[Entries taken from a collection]
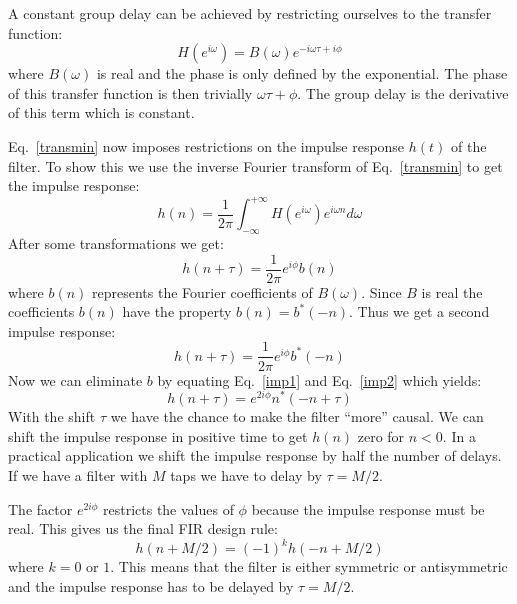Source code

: \documentclass[12pt,a4paper]{article}
\begin{document}
A constant group delay can be achieved by restricting ourselves to
the transfer function:
\begin{equation}
H(e^{i\omega})=B(\omega)e^{-i\omega\tau+i\phi} \label{transmin}
\end{equation}
where $B(\omega)$ is real and the phase is only defined by the exponential.
The phase of this transfer function is then trivially $\omega\tau+\phi$. The
group delay is the derivative of this term which is constant.

Eq.~\ref{transmin} now imposes restrictions on the impulse response $h(t)$
of the filter. To show this we use the inverse Fourier transform of
Eq.~\ref{transmin} to get the impulse response:
\begin{equation}
h(n)=\frac{1}{2\pi}\int_{-\infty}^{+\infty} H(e^{i\omega})
e^{i\omega n}d \omega
\end{equation}
After some transformations we get:
\begin{equation}
h(n+\tau)=\frac{1}{2\pi}e^{i\phi}b(n) \label{imp1}
\end{equation}
where $b(n)$ represents the Fourier coefficients of $B(\omega)$. Since $B$ is
real the coefficients $b(n)$ have the property $b(n)=b^*(-n)$.
Thus we get a second impulse response:
\begin{equation}
h(n+\tau)=\frac{1}{2\pi}e^{i\phi}b^*(-n) \label{imp2}
\end{equation}
Now we can eliminate $b$ by equating Eq.~\ref{imp1} and Eq.~\ref{imp2} which
yields:
\begin{equation}
h(n+\tau)=e^{2i\phi} n^*(-n+\tau)
\end{equation}
With the shift $\tau$ we have the chance to make the filter ``more''
causal. We can shift the impulse response in positive time to get
$h(n)$ zero for $n<0$. In a practical application we shift the impulse
response by half the number of delays. If we have a filter with $M$
taps we have to delay by $\tau=M/2$.

The factor $e^{2i\phi}$ restricts the values of $\phi$ because the impulse
response must be real. This gives us the final FIR design rule:
\begin{equation}
h(n+M/2)=(-1)^k h(-n+M/2)
\end{equation}
where $k=0$ or $1$. This means that the filter is either symmetric or
antisymmetric and the impulse response has to be delayed by $\tau=M/2$.
\end{document}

### TASK REQUIREMENTS
Return all lines from the data above with "real" in them.

### RESULT OF THE EXERCISE
where $B(\omega)$ is real and the phase is only defined by the exponential.
real the coefficients $b(n)$ have the property $b(n)=b^*(-n)$.
response must be real. This gives us the final FIR design rule:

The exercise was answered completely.